INFO:root:An error occurred. Retrying...
INFO:root:An error occurred. Retrying...
Traceback (most recent call last):
  File "/Users/dang/.local/bin/workarena-install", line 8, in <module>
    sys.exit(main())
  File "/Users/dang/.local/lib/python3.10/site-packages/browsergym/workarena/install.py", line 1075, in main
    setup()
  File "/Users/dang/.local/lib/python3.10/site-packages/tenacity/__init__.py", line 336, in wrapped_f
    return copy(f, *args, **kw)
  File "/Users/dang/.local/lib/python3.10/site-packages/tenacity/__init__.py", line 475, in __call__
    do = self.iter(retry_state=retry_state)
  File "/Users/dang/.local/lib/python3.10/site-packages/tenacity/__init__.py", line 376, in iter
    result = action(retry_state)
  File "/Users/dang/.local/lib/python3.10/site-packages/tenacity/__init__.py", line 418, in exc_check
    raise retry_exc.reraise()
  File "/Users/dang/.local/lib/python3.10/site-packages/tenacity/__init__.py", line 185, in reraise
    raise self.last_attempt.result()
  File "/Users/dang/miniconda3/envs/hero/lib/python3.10/concurrent/futures/_base.py", line 451, in result
    return self.__get_result()
  File "/Users/dang/miniconda3/envs/hero/lib/python3.10/concurrent/futures/_base.py", line 403, in __get_result
    raise self._exception
  File "/Users/dang/.local/lib/python3.10/site-packages/tenacity/__init__.py", line 478, in __call__
    result = fn(*args, **kwargs)
  File "/Users/dang/.local/lib/python3.10/site-packages/browsergym/workarena/install.py", line 1007, in setup
    if not check_instance_release_support():
  File "/Users/dang/.local/lib/python3.10/site-packages/browsergym/workarena/install.py", line 783, in check_instance_release_support
    version_info = instance.release_version
  File "/Users/dang/.local/lib/python3.10/site-packages/browsergym/workarena/instance.py", line 113, in release_version
    ui_login(self, page)
  File "/Users/dang/.local/lib/python3.10/site-packages/browsergym/workarena/utils.py", line 58, in ui_login
    page.goto(instance.snow_url)
  File "/Users/dang/.local/lib/python3.10/site-packages/playwright/sync_api/_generated.py", line 9303, in goto
    self._sync(
  File "/Users/dang/.local/lib/python3.10/site-packages/playwright/_impl/_sync_base.py", line 109, in _sync
    return task.result()
  File "/Users/dang/.local/lib/python3.10/site-packages/playwright/_impl/_page.py", line 473, in goto
    return await self._main_frame.goto(**locals_to_params(locals()))
  File "/Users/dang/.local/lib/python3.10/site-packages/playwright/_impl/_frame.py", line 138, in goto
    await self._channel.send("goto", locals_to_params(locals()))
  File "/Users/dang/.local/lib/python3.10/site-packages/playwright/_impl/_connection.py", line 61, in send
    return await self._connection.wrap_api_call(
  File "/Users/dang/.local/lib/python3.10/site-packages/playwright/_impl/_connection.py", line 490, in wrap_api_call
    return await cb()
  File "/Users/dang/.local/lib/python3.10/site-packages/playwright/_impl/_connection.py", line 99, in inner_send
    result = next(iter(done)).result()
playwright._impl._api_types.Error: Page closed
=========================== logs ===========================
navigating to "https://dev257112.service-now.com/", waiting until "load"
============================================================

Thanks so much for you help!

aldro61 commented 2 weeks ago

Hi!

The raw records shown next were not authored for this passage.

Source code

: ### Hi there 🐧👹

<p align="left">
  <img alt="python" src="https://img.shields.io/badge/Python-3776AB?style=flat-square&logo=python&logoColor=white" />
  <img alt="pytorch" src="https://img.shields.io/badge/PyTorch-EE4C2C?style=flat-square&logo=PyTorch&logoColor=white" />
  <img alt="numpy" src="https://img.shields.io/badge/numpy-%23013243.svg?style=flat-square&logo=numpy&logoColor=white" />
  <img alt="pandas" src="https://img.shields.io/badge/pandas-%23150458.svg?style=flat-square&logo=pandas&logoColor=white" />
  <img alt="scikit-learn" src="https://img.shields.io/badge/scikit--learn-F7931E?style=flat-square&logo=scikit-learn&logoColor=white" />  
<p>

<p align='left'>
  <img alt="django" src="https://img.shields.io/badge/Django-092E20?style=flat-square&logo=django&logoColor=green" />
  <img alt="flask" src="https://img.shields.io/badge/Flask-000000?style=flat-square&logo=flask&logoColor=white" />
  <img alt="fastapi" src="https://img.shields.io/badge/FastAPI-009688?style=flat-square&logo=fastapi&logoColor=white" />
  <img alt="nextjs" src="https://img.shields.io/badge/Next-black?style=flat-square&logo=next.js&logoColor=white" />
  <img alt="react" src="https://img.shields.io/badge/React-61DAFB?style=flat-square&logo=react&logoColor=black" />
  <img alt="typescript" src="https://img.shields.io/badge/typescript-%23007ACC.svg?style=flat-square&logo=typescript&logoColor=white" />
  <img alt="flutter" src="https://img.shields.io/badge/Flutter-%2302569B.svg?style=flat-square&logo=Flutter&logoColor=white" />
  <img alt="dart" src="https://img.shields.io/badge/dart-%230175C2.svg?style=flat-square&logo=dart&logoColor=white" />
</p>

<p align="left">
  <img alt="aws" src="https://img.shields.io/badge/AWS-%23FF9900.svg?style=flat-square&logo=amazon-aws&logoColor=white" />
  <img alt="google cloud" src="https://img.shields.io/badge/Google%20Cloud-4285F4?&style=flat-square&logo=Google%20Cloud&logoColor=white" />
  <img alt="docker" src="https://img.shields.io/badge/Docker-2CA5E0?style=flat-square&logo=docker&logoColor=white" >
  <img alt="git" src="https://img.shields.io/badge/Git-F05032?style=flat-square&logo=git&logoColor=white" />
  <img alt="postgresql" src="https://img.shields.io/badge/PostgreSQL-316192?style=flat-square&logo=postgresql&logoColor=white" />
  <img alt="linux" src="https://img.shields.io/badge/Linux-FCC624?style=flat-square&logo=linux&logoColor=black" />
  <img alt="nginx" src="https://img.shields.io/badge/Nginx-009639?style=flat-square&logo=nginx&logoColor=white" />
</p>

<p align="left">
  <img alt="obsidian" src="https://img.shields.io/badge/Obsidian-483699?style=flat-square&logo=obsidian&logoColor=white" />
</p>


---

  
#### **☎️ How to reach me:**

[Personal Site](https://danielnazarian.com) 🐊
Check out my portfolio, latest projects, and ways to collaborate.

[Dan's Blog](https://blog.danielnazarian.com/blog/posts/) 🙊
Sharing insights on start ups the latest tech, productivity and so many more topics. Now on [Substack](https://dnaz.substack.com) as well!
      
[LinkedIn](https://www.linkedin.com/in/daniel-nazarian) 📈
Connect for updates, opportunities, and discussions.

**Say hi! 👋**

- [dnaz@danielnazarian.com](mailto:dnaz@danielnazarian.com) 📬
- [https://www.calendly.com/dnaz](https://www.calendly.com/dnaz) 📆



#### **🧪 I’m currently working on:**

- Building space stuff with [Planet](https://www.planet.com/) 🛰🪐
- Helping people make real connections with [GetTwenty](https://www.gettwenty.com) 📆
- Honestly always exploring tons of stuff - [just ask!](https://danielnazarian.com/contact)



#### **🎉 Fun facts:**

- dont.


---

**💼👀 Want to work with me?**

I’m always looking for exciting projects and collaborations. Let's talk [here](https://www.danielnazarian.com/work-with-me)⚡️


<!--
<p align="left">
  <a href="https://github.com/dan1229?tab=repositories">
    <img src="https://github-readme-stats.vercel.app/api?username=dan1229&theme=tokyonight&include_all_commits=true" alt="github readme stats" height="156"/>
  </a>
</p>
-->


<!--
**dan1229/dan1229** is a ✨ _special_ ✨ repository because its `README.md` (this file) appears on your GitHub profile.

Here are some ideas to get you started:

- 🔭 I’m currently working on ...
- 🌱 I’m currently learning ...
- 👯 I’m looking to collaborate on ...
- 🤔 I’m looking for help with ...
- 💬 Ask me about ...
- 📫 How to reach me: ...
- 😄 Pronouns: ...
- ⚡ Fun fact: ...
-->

Please share your credentials by email and I will try to understand: alexandre.drouin@servicenow.com.

aldro61 commented 2 weeks ago

Thanks for the credentials. I'm currently running the installer on your instance. It appears to be a bit slower than usual, but it appears to be working. image

I will let it run and let you know when it completes.

aldro61 commented 2 weeks ago
image

Your instance is fully set up now; there is no need to re-run on your side. I'm not sure what went wrong. It could have been network issues on your end or a temporary glitch at our data center.

Please re-open if you run into any issues while benchmarking.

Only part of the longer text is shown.